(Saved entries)

((

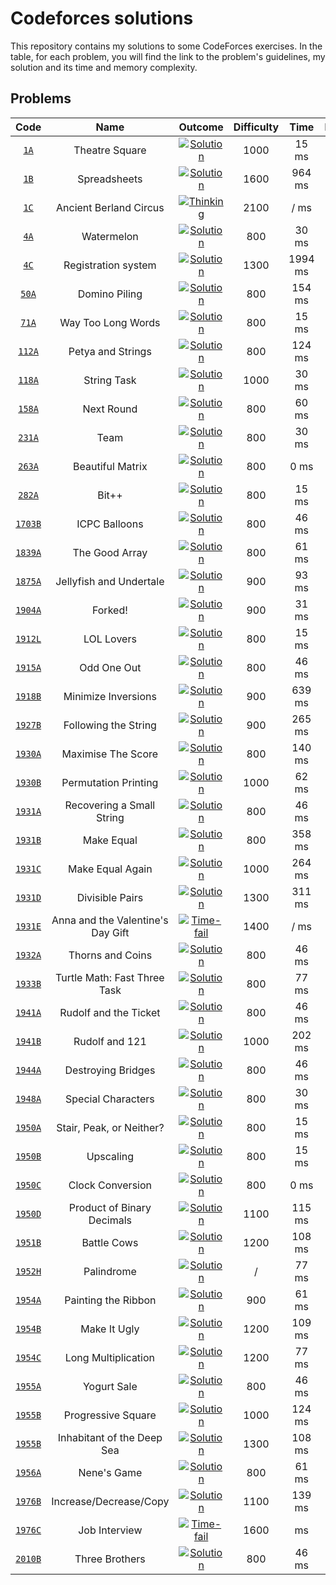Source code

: # Codeforces solutions

This repository contains my solutions to some CodeForces exercises. In the table, for each problem, you will find the link to the problem's guidelines, my solution and its time and memory complexity.

## Problems

| __Code__ | __Name__ | __Outcome__ | __Difficulty__ | __Time__ | __Memory__ | __Language__ |
| :---: | :---: | :---: | :---: | :---: | :---: | :---: |
| [`1A`](https://codeforces.com/problemset/problem/1/A) | Theatre Square | [![Solution](res/solution.svg)](src/theatre-square/main.cpp) | 1000 | 15 ms | 0 KB | ![C++](res/cpp.svg) |
| [`1B`](https://codeforces.com/problemset/problem/1/B) | Spreadsheets | [![Solution](res/solution.svg)](src/spreadsheets/main.cpp) | 1600 | 964 ms | 0 KB | ![C++](res/cpp.svg) |
| [`1C`](https://codeforces.com/problemset/problem/1/C) | Ancient Berland Circus | [![Thinking](res/thinking.svg)](src/ancient-berland-circus/main.cpp) | 2100 | / ms | / KB | ![C++](res/cpp.svg) |
| [`4A`](https://codeforces.com/problemset/problem/4/A) | Watermelon | [![Solution](res/solution.svg)](src/watermelon/main.cpp) | 800 | 30 ms | 0 KB | ![C++](res/cpp.svg) |
| [`4C`](https://codeforces.com/problemset/problem/4/C) | Registration system | [![Solution](res/solution.svg)](src/registration-system/main.cpp) | 1300 | 1994 ms | 1300  KB | ![C++](res/cpp.svg) |
| [`50A`](https://codeforces.com/problemset/problem/50/A) | Domino Piling | [![Solution](res/solution.svg)](src/domino-piling/main.cpp) | 800 | 154 ms | 100 KB | ![C++](res/cpp.svg) |
| [`71A`](https://codeforces.com/problemset/problem/71/A) | Way Too Long Words | [![Solution](res/solution.svg)](src/way-too-long-words/main.cpp) | 800 | 15 ms | 0 KB | ![C++](res/cpp.svg) |
| [`112A`](https://codeforces.com/problemset/problem/112/A) | Petya and Strings | [![Solution](res/solution.svg)](src/petya-and-strings/main.cpp) | 800 | 124 ms | 0 KB | ![C++](res/cpp.svg) |
| [`118A`](https://codeforces.com/problemset/problem/118/A) | String Task | [![Solution](res/solution.svg)](src/string-task/main.cpp) | 1000 | 30 ms | 0 KB | ![C++](res/cpp.svg) |
| [`158A`](https://codeforces.com/problemset/problem/158/A) | Next Round | [![Solution](res/solution.svg)](src/next-round/main.cpp) | 800 | 60 ms | 0 KB | ![C++](res/cpp.svg) |
| [`231A`](https://codeforces.com/problemset/problem/231/A) | Team | [![Solution](res/solution.svg)](src/team/main.cpp) | 800 | 30 ms | 0 KB | ![C++](res/cpp.svg) |
| [`263A`](https://codeforces.com/problemset/problem/263/A) | Beautiful Matrix | [![Solution](res/solution.svg)](src/beautiful-matrix/main.cpp) | 800 | 0 ms | 0 KB | ![C++](res/cpp.svg) |
| [`282A`](https://codeforces.com/problemset/problem/282/A) | Bit++ | [![Solution](res/solution.svg)](src/bit++/main.cpp) | 800 | 15 ms | 0 KB | ![C++](res/cpp.svg) |
| [`1703B`](https://codeforces.com/problemset/problem/1703/B) | ICPC Balloons | [![Solution](res/solution.svg)](src/ICPC-balloons/main.cpp) | 800 | 46 ms | 0 KB | ![C++](res/cpp.svg) |
| [`1839A`](https://codeforces.com/problemset/problem/1839/A) | The Good Array | [![Solution](res/solution.svg)](src/the-good-array/main.cpp) | 800 | 61 ms | 100 KB | ![C++](res/cpp.svg) |
| [`1875A`](https://codeforces.com/problemset/problem/1875/A) | Jellyfish and Undertale | [![Solution](res/solution.svg)](src/jellyfish-and-undertale/main.cpp) | 900 | 93 ms | 0 KB | ![C++](res/cpp.svg) |
| [`1904A`](https://codeforces.com/problemset/problem/1904/A) | Forked! | [![Solution](res/solution.svg)](src/forked/main.cpp) | 900 | 31 ms | 0 KB | ![C++](res/cpp.svg) |
| [`1912L`](https://codeforces.com/problemset/problem/1912/L) | LOL Lovers | [![Solution](res/solution.svg)](src/LOL-lovers/main.cpp) | 800 | 15 ms | 0 KB | ![C++](res/cpp.svg) |
| [`1915A`](https://codeforces.com/problemset/problem/1915/A) | Odd One Out | [![Solution](res/solution.svg)](src/odd-one-out/main.cpp) | 800 | 46 ms | 100 KB | ![C++](res/cpp.svg) |
| [`1918B`](https://codeforces.com/problemset/problem/1918/B) | Minimize Inversions | [![Solution](res/solution.svg)](src/minimize-inversions/main.cpp) | 900 | 639  ms | 5400 KB | ![C++](res/cpp.svg) |
| [`1927B`](https://codeforces.com/problemset/problem/1927/B) | Following the String | [![Solution](res/solution.svg)](src/following-the-string/main.cpp) | 900 | 265 ms |  600 KB | ![C++](res/cpp.svg) |
| [`1930A`](https://codeforces.com/problemset/problem/1930/A) | Maximise The Score | [![Solution](res/solution.svg)](src/maximise-the-score/main.cpp) | 800 | 140 ms | 0 KB | ![C++](res/cpp.svg) |
| [`1930B`](https://codeforces.com/problemset/problem/1930/B) | Permutation Printing | [![Solution](res/solution.svg)](src/permutation-printing/main.cpp) | 1000 | 62 ms | 100 KB | ![C++](res/cpp.svg) |
| [`1931A`](https://codeforces.com/problemset/problem/1931/A) | Recovering a Small String | [![Solution](res/solution.svg)](src/recovering-a-small-string/main.cpp) | 800 | 46 ms | 0 KB | ![C++](res/cpp.svg) |
| [`1931B`](https://codeforces.com/problemset/problem/1931/B) | Make Equal | [![Solution](res/solution.svg)](src/make-equal/main.cpp) | 800 | 358 ms | 1600 KB | ![C++](res/cpp.svg) |
| [`1931C`](https://codeforces.com/problemset/problem/1931/C) | Make Equal Again | [![Solution](res/solution.svg)](src/make-equal-again/main.cpp) | 1000 | 264 ms | 2100 KB | ![C++](res/cpp.svg) |
| [`1931D`](https://codeforces.com/problemset/problem/1931/D) | Divisible Pairs | [![Solution](res/solution.svg)](src/divisible-pairs/main.cpp) | 1300 | 311 ms | 12900 KB | ![C++](res/cpp.svg) |
| [`1931E`](https://codeforces.com/problemset/problem/1931/E) | Anna and the Valentine's Day Gift | [![Time-fail](res/time-fail.svg)](src/anna-and-the-valentines-day-gift/main.cpp) | 1400 | / ms | / KB | ![C++](res/cpp.svg) |
| [`1932A`](https://codeforces.com/problemset/problem/1932/A) | Thorns and Coins | [![Solution](res/solution.svg)](src/thorns-and-coins/main.cpp) | 800 | 46 ms | 0 KB | ![C++](res/cpp.svg) |
| [`1933B`](https://codeforces.com/problemset/problem/1933/B) | Turtle Math: Fast Three Task | [![Solution](res/solution.svg)](src/turtle-math-fast-three-task/main.cpp) | 800 | 77 ms | 100 KB | ![C++](res/cpp.svg) |
| [`1941A`](https://codeforces.com/problemset/problem/1941/A) | Rudolf and the Ticket | [![Solution](res/solution.svg)](src/rudolf-and-the-ticket/main.cpp) | 800 | 46 ms | 0 KB | ![C++](res/cpp.svg) |
| [`1941B`](https://codeforces.com/problemset/problem/1941/B) | Rudolf and 121 | [![Solution](res/solution.svg)](src/folder/main.cpp) | 1000 | 202 ms | 25840 KB | ![Python](res/python.svg) |
| [`1944A`](https://codeforces.com/problemset/problem/1944/A) | Destroying Bridges | [![Solution](res/solution.svg)](src/destroying-bridges/main.cpp) | 800 | 46 ms | 0 KB | ![C++](res/cpp.svg) |
| [`1948A`](https://codeforces.com/problemset/problem/1948/A) | Special Characters | [![Solution](res/solution.svg)](src/special-characters/main.cpp) | 800 | 30 ms | 0 KB | ![C++](res/cpp.svg) |
| [`1950A`](https://codeforces.com/problemset/problem/1950/A) | Stair, Peak, or Neither? | [![Solution](res/solution.svg)](src/stair-peak-or-neither/main.cpp) | 800 | 15 ms | 0 KB | ![C++](res/cpp.svg) |
| [`1950B`](https://codeforces.com/problemset/problem/1950/B) | Upscaling | [![Solution](res/solution.svg)](src/upscaling/main.cpp) | 800 | 15 ms | 0 KB | ![C++](res/cpp.svg) |
| [`1950C`](https://codeforces.com/problemset/problem/1950/C) | Clock Conversion | [![Solution](res/solution.svg)](src/clock-conversion/main.cpp) | 800 | 0 ms | 0 KB | ![C++](res/cpp.svg) |
| [`1950D`](https://codeforces.com/problemset/problem/1950/D) | Product of Binary Decimals | [![Solution](res/solution.svg)](src/product-of-binary-decimals/main.cpp) | 1100 | 115 ms | 0 KB | ![C++](res/cpp.svg) |
| [`1951B`](https://codeforces.com/problemset/problem/1951/B) | Battle Cows | [![Solution](res/solution.svg)](src/battle-cows/main.cpp) | 1200 | 108 ms | 100 KB | ![C++](res/cpp.svg) |
| [`1952H`](https://codeforces.com/problemset/problem/1952/H) | Palindrome | [![Solution](res/solution.svg)](src/palindrome/main.cpp) | / | 77 ms | 0 KB | ![C++](res/cpp.svg) |
| [`1954A`](https://codeforces.com/problemset/problem/1954/A) | Painting the Ribbon | [![Solution](res/solution.svg)](src/painting-the-ribbon/main.cpp) | 900 | 61 ms | 0 KB | ![C++](res/cpp.svg) |
| [`1954B`](https://codeforces.com/problemset/problem/1954/B) | Make It Ugly | [![Solution](res/solution.svg)](src/make-it-ugly/main.cpp) | 1200 | 109 ms | 0 KB | ![C++](res/cpp.svg) |
| [`1954C`](https://codeforces.com/problemset/problem/1954/C) | Long Multiplication | [![Solution](res/solution.svg)](src/long-multiplication/main.cpp) | 1200 | 77 ms | 100 KB | ![C++](res/cpp.svg) |
| [`1955A`](https://codeforces.com/problemset/problem/1955/A) | Yogurt Sale | [![Solution](res/solution.svg)](src/yogurt-sale/main.cpp) | 800 | 46 ms | 44 KB | ![C++](res/cpp.svg) |
| [`1955B`](https://codeforces.com/problemset/problem/1955/B) | Progressive Square | [![Solution](res/solution.svg)](src/progressive-square/main.cpp) | 1000 | 124 ms | 0 KB | ![C++](res/cpp.svg) |
| [`1955B`](https://codeforces.com/problemset/problem/1955/C) | Inhabitant of the Deep Sea | [![Solution](res/solution.svg)](src/inhabitant-of-the-deep-sea/main.cpp) | 1300 | 108 ms | 52 KB | ![C++](res/cpp.svg) |
| [`1956A`](https://codeforces.com/problemset/problem/1956/A) | Nene's Game | [![Solution](res/solution.svg)](src/nenes-game/main.cpp) | 800 | 61 ms | 0 KB | ![C++](res/cpp.svg) |
| [`1976B`](https://codeforces.com/problemset/problem/1976/B) | Increase/Decrease/Copy | [![Solution](res/solution.svg)](src/increase-decrease-copy/main.cpp) | 1100 | 139 ms | 100 KB | ![C++](res/cpp.svg) |
| [`1976C`](https://codeforces.com/problemset/problem/1976/C) | Job Interview | [![Time-fail](res/time-fail.svg)](src/job-interview/main.cpp) | 1600 | ms | KB | ![C++](res/cpp.svg) |
| [`2010B`](https://codeforces.com/problemset/problem/2010/B) | Three Brothers | [![Solution](res/solution.svg)](src/three-brothers/main.cpp) | 800 | 46 ms | 100 KB | ![C++](res/cpp.svg) |

<!--
| [`N`](https://codeforces.com/problemset/problem/) | Name | [![Solution](res/solution.svg)](src/folder/main.cpp) | Difficulty | ms | KB | ![C++](res/cpp.svg) |
-->

<!-- SVG:
    - https://devicon.dev
    - www.svgrepo.com, line white, size 45px padding 50%
-->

))

Return, word for word, the lines of the data above from the line with "Clock Conversion |" through the line with "115 ms | 0 KB | ![C++](res/cpp.svg) |", inclusive.

| [`1950C`](https://codeforces.com/problemset/problem/1950/C) | Clock Conversion | [![Solution](res/solution.svg)](src/clock-conversion/main.cpp) | 800 | 0 ms | 0 KB | ![C++](res/cpp.svg) |
| [`1950D`](https://codeforces.com/problemset/problem/1950/D) | Product of Binary Decimals | [![Solution](res/solution.svg)](src/product-of-binary-decimals/main.cpp) | 1100 | 115 ms | 0 KB | ![C++](res/cpp.svg) |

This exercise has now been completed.